1

I have been creating a new RDS table every day that sometimes reaches about 10 GB in that day. My goal is to dump this table to S3 more efficiently.

My current method of doing this is:

  1. SELECT * FROM table;

  2. Dump those rows to a CSV

  3. Upload that CSV to S3

  4. Delete the CSV file

Is there a way that I am able to dump the RDS table to S3 directly instead of generating that CSV locally and then dumping that to S3?

John Rotenstein
  • 241,921
  • 22
  • 380
  • 470
kaybuzz
  • 97
  • 1
  • 11
  • Possible duplicate of [Exporting a AWS Postgres RDS Table to AWS S3](https://stackoverflow.com/questions/39899210/exporting-a-aws-postgres-rds-table-to-aws-s3) – Nick Walsh May 10 '19 at 01:38
  • Tried data pipeline prior to posting this (forgot to mention that). Problem is that CopyActivity to S3 does not support files larger than 4 GB when moving to S3. Data pipeline would have been an appropriate solution if it weren't for the S3 maximum limit upload and CopyActivity not supporting automatic chunking for S3 targets. In my above method, I chunked the files when needed. – kaybuzz May 16 '19 at 23:53

1 Answers1

4

Check out the Database Migration Service of Amazon.

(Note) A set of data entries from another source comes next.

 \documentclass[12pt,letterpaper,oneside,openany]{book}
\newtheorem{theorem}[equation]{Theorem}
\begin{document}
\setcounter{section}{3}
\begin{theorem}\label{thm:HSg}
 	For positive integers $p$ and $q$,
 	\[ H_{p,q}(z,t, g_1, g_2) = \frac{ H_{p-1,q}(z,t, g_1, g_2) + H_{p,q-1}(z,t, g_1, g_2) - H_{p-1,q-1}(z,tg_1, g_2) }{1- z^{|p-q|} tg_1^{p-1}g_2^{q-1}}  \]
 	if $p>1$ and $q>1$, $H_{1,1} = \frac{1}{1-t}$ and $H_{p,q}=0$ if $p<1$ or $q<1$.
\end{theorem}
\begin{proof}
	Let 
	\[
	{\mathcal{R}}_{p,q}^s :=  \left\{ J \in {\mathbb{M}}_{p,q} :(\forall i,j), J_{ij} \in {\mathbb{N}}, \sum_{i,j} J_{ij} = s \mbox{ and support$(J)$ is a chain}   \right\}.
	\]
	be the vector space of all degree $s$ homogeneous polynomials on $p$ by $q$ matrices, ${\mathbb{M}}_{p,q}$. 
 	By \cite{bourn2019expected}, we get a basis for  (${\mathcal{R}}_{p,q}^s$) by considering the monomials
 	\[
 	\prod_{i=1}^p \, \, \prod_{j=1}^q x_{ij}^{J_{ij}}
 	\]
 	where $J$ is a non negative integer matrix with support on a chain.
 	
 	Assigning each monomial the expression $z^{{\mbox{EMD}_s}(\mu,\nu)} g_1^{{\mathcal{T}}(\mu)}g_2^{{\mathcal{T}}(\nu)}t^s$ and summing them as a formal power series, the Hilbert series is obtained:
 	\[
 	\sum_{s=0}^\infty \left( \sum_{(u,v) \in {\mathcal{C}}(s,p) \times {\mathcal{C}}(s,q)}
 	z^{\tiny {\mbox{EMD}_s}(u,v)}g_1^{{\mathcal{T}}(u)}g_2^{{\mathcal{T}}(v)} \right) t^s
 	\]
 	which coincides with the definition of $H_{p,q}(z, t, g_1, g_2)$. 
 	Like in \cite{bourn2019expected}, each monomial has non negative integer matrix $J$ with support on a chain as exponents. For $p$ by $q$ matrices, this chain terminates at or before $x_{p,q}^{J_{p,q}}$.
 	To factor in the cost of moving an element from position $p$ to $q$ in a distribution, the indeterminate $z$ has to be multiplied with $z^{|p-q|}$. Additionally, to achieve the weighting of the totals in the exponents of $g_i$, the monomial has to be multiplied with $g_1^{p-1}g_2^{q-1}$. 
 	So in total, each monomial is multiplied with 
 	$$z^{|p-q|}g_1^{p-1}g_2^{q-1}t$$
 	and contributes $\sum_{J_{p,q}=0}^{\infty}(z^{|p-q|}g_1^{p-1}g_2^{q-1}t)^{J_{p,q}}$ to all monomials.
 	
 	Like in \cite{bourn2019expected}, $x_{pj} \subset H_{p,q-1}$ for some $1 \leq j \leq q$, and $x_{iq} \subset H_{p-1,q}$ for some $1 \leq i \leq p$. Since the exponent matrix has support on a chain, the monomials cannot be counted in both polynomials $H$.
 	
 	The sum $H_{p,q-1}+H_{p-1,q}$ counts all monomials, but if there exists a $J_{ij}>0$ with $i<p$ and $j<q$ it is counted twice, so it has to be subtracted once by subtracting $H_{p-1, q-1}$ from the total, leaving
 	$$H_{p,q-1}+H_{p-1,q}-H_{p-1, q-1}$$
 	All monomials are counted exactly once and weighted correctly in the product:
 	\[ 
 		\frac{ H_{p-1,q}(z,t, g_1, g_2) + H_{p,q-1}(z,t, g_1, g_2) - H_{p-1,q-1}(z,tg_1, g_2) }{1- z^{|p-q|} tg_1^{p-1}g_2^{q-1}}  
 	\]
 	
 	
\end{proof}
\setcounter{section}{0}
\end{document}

https://aws.amazon.com/dms/

I found creating a task for dumping RDS to S3 to be fairly straight forward in the console and this guide should applicable to you even those it discusses Aurora: https://aws.amazon.com/blogs/database/replicate-data-from-amazon-aurora-to-amazon-s3-with-aws-database-migration-service/

I have a lambda that is scheduled to run on a periodic basis that kicks off a DMS task to dump a few tables of a database.

The code for the lambda (or just a manual job) is really simple (Python 3.6):

import boto3
import os

DMS_TASK_ARN = os.environ.get("DMS_TASK_ARN")
MAX_RETRY = int(os.environ.get("MAX_RETRY", 600))
WAIT_TIME = int(os.environ.get("WAIT_TIME", 10))

dms = boto3.client('dms')

def lambda_handler(event, context):
    # Start the replication task
    print(f"Starting replication task {DMS_TASK_ARN}")
    dms.start_replication_task(
        ReplicationTaskArn=DMS_TASK_ARN,
        StartReplicationTaskType='reload-target'
    )
JD D
  • 7,398
  • 2
  • 34
  • 53